Description of the task
Working from the start of the listing, please write out exactly the lines through the one that holds "Brookhaven National Laboratory", both included, and omit all pictures.

____

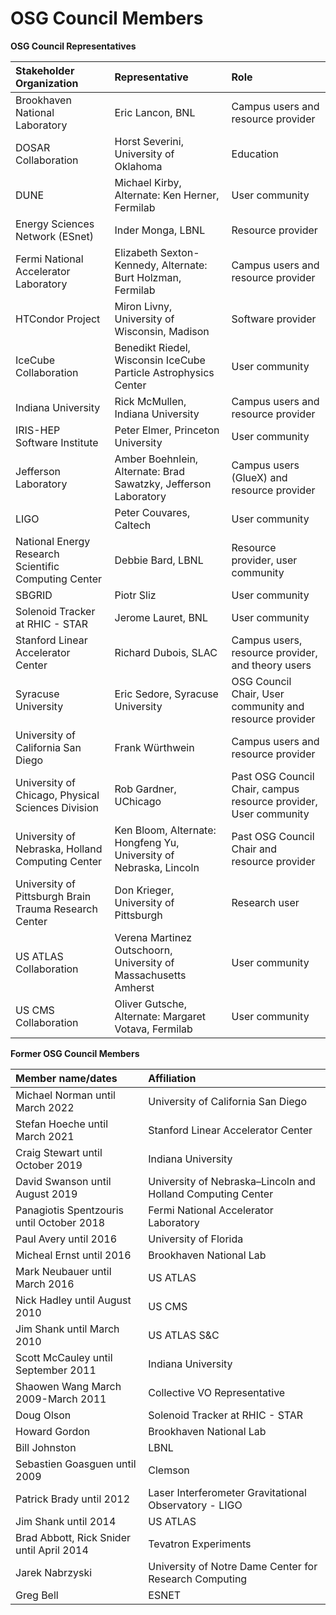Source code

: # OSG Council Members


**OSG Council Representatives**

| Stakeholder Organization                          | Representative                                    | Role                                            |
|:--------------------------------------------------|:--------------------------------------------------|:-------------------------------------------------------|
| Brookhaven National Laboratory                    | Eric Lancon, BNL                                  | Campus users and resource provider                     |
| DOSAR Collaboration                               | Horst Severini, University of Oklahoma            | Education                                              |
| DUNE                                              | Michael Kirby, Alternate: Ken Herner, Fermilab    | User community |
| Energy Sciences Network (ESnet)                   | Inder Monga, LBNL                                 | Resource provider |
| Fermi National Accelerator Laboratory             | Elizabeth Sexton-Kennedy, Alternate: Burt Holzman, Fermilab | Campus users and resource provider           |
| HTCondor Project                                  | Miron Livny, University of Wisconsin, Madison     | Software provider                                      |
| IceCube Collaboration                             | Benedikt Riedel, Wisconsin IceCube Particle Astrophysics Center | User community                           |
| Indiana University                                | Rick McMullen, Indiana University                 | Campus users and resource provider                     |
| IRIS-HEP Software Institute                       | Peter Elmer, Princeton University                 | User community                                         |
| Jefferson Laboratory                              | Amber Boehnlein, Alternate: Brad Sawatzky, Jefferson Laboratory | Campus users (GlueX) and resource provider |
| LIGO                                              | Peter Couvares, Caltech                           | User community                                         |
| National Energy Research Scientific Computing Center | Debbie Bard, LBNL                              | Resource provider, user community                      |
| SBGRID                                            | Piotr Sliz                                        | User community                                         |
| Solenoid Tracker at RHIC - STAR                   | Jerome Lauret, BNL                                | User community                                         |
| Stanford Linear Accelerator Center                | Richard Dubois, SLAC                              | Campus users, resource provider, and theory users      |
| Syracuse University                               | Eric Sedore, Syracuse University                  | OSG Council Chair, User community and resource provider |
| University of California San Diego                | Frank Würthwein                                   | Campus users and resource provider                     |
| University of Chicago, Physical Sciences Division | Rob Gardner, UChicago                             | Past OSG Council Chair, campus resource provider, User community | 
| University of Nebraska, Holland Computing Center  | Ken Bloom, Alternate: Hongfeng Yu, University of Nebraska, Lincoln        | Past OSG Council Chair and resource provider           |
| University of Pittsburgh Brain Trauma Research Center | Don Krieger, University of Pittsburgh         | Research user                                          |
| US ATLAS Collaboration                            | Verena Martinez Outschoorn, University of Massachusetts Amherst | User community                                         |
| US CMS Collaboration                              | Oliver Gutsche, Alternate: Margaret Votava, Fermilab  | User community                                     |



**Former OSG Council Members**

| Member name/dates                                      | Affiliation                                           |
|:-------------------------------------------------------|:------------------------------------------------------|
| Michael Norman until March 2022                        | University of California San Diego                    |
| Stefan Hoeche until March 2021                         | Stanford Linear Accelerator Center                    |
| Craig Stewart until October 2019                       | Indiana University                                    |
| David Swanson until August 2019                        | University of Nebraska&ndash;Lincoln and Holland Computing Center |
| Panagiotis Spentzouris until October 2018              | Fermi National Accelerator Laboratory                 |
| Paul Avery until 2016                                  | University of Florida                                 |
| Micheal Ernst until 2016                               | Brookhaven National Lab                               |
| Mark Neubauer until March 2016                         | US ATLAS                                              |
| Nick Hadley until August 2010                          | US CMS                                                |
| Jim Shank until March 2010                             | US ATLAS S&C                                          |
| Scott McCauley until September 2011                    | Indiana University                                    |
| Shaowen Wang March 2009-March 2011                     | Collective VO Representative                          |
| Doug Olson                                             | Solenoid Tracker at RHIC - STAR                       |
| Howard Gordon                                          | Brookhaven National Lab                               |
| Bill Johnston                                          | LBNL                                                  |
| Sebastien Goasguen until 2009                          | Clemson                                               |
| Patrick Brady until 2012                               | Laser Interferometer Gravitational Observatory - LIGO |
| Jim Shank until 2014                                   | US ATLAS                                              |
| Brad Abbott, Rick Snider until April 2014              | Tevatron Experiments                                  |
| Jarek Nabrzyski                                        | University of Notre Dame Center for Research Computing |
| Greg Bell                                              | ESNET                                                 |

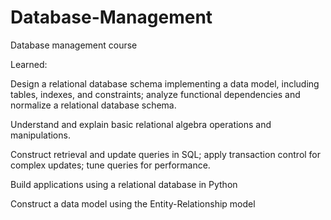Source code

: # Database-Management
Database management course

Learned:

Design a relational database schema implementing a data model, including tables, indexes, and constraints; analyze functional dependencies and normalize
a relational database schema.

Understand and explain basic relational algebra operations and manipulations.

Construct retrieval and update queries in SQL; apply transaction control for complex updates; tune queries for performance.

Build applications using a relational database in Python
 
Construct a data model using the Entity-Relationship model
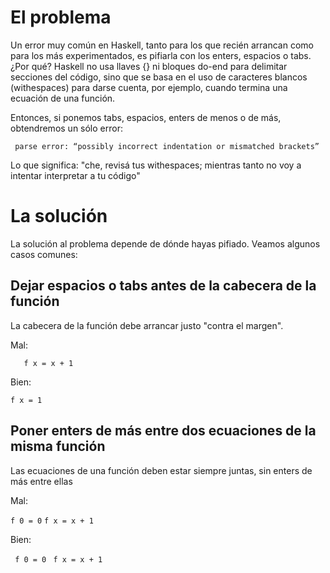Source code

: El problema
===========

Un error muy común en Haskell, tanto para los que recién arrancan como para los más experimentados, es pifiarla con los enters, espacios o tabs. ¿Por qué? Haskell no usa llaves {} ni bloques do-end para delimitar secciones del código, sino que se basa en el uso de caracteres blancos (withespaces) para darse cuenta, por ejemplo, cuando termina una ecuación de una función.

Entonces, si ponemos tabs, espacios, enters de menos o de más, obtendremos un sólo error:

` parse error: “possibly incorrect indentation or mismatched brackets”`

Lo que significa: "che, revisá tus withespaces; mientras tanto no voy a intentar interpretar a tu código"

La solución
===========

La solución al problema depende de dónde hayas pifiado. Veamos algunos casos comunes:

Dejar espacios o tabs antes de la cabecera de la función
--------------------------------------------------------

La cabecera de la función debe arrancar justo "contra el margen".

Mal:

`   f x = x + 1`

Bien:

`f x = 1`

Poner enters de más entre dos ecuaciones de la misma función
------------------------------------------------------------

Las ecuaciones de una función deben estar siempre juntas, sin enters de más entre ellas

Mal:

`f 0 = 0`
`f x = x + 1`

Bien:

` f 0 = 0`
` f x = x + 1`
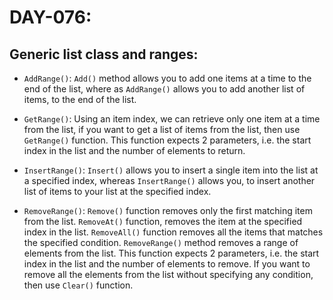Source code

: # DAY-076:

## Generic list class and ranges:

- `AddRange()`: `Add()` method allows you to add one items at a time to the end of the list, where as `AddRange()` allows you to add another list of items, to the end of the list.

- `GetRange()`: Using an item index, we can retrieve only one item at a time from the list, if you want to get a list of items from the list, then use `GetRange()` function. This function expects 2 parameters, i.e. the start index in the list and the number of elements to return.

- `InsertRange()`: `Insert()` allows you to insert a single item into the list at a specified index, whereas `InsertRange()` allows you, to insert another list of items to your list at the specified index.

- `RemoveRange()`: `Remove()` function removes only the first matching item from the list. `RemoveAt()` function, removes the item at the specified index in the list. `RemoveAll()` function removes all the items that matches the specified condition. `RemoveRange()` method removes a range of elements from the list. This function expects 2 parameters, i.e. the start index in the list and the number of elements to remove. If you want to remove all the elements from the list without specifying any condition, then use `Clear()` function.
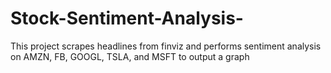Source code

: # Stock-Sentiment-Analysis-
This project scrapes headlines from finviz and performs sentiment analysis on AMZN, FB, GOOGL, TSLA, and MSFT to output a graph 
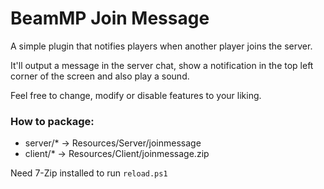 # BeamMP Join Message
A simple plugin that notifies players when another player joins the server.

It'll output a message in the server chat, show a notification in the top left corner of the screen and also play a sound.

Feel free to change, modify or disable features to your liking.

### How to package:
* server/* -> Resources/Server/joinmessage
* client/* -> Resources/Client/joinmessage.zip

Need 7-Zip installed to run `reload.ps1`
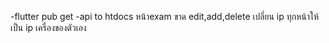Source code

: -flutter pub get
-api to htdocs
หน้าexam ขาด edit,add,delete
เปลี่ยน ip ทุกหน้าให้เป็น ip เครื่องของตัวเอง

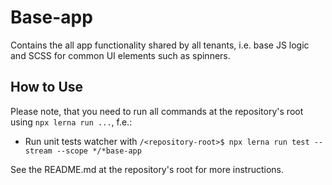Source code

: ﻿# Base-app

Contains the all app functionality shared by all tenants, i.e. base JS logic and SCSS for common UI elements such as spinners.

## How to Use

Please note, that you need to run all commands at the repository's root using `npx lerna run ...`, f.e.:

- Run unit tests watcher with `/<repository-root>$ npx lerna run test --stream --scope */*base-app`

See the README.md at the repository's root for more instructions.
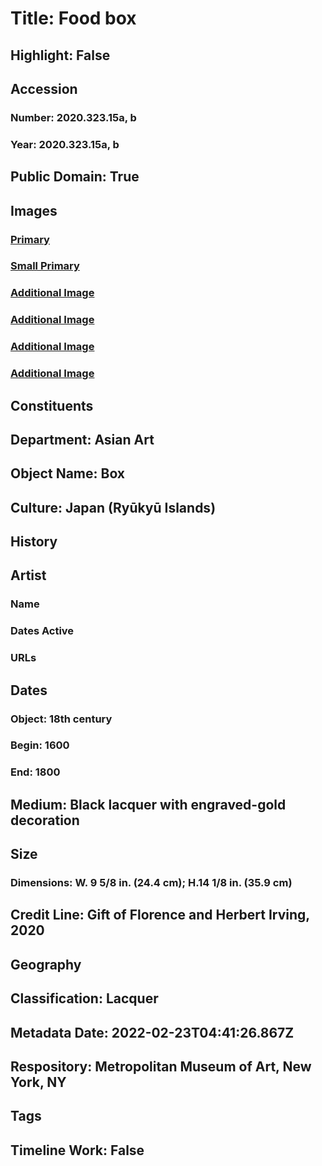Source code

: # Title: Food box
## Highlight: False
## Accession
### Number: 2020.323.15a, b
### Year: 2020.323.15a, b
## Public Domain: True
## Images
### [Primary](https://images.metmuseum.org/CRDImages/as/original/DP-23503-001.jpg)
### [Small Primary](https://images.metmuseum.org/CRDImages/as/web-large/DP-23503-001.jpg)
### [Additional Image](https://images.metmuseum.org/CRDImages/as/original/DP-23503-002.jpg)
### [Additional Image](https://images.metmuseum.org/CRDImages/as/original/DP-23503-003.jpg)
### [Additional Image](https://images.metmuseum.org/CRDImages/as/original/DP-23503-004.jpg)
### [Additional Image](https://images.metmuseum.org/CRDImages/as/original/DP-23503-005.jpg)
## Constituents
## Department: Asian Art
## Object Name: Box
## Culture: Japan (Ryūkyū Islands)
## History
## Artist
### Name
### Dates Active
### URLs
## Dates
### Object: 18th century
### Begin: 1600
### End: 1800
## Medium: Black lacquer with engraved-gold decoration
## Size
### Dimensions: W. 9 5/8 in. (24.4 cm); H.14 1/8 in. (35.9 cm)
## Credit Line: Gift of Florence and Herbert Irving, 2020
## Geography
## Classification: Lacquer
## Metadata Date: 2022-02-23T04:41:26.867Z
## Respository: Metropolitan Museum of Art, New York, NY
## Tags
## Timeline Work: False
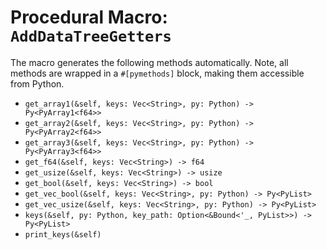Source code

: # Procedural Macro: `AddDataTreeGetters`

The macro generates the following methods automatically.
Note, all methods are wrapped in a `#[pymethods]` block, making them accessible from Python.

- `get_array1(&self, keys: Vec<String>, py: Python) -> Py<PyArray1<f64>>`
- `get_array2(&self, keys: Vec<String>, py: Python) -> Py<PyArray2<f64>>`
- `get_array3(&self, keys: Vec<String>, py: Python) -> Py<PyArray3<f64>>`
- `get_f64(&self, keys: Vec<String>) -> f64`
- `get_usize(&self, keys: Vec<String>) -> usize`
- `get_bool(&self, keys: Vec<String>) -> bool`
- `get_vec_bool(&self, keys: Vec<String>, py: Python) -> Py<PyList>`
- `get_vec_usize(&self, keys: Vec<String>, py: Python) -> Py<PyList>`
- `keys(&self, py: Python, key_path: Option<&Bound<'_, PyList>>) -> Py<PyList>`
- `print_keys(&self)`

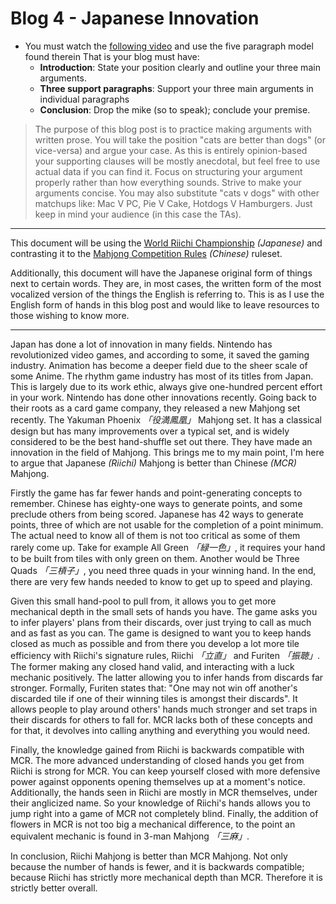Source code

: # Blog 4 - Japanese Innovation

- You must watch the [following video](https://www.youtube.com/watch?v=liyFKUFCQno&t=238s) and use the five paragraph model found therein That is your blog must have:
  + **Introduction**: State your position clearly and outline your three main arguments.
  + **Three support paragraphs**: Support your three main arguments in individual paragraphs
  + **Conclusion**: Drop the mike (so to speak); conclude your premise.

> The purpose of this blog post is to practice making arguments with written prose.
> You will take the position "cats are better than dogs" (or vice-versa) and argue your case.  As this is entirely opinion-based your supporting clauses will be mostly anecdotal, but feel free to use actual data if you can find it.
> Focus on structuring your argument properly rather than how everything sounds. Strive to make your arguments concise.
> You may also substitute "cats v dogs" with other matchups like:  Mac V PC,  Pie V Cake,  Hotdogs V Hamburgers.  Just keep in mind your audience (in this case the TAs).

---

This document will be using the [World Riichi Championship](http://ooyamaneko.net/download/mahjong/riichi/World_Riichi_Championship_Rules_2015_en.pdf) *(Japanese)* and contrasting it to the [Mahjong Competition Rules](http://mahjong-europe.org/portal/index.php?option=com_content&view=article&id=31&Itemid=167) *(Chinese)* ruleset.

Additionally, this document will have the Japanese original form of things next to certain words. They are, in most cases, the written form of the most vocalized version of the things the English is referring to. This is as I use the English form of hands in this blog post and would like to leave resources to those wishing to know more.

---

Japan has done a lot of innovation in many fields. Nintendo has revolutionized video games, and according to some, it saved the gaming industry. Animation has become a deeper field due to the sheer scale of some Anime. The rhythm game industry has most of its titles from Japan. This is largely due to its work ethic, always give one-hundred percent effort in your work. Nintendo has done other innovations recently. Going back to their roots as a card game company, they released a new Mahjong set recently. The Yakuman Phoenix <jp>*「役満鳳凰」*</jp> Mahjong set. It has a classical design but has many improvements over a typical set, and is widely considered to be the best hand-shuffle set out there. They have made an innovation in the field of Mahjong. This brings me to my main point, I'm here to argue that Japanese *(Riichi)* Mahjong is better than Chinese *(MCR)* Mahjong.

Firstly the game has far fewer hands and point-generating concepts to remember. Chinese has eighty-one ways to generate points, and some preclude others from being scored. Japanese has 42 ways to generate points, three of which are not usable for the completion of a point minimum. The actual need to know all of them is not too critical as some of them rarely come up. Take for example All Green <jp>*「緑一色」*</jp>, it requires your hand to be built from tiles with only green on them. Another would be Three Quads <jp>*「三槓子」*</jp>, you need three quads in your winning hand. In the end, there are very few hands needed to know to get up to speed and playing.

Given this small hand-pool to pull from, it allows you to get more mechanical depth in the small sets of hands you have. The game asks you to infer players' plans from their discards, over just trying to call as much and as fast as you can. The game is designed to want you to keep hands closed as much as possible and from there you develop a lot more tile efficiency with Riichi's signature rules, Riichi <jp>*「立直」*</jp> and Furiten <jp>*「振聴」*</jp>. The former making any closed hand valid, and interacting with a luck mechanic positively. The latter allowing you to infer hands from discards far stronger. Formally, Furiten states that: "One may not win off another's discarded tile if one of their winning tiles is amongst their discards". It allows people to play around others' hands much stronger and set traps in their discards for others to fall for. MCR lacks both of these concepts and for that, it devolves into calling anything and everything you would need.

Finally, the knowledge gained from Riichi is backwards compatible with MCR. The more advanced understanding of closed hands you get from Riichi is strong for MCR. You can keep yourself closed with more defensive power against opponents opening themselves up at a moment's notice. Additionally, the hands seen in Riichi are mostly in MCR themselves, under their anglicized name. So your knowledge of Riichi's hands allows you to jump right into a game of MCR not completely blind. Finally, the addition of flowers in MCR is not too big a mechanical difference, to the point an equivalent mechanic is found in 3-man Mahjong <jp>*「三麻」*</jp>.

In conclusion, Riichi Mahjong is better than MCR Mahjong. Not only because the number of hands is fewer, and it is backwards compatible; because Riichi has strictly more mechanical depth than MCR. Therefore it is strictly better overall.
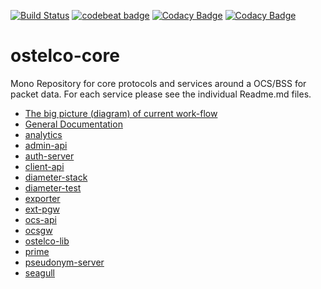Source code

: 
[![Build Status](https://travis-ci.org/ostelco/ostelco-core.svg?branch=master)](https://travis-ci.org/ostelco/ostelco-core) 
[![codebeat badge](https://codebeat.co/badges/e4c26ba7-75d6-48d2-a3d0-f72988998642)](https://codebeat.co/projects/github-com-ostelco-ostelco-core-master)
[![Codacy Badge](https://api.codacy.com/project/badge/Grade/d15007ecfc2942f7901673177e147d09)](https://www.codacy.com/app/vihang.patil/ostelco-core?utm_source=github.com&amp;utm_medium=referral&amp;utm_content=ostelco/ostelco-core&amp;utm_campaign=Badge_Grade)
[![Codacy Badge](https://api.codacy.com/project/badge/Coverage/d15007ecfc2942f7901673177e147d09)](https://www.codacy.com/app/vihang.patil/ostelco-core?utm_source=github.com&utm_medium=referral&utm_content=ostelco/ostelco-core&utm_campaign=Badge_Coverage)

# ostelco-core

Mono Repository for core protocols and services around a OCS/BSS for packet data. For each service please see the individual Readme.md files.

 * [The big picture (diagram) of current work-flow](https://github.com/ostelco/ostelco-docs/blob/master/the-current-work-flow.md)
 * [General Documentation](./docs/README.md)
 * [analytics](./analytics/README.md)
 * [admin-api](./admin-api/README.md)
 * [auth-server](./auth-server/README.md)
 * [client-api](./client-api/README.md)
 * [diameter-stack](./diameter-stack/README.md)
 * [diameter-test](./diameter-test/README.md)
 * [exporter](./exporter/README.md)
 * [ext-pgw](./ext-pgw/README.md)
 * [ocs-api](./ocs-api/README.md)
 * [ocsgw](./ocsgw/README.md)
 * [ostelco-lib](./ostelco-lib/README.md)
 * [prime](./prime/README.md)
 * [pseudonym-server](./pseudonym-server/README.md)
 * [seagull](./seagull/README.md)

____

Solved problem
Source code

: # OSG Council Members


**OSG Council Representatives**

| Stakeholder Organization                          | Representative                                    | Role                                            |
|:--------------------------------------------------|:--------------------------------------------------|:-------------------------------------------------------|
| Brookhaven National Laboratory                    | Eric Lancon, BNL                                  | Campus users and resource provider                     |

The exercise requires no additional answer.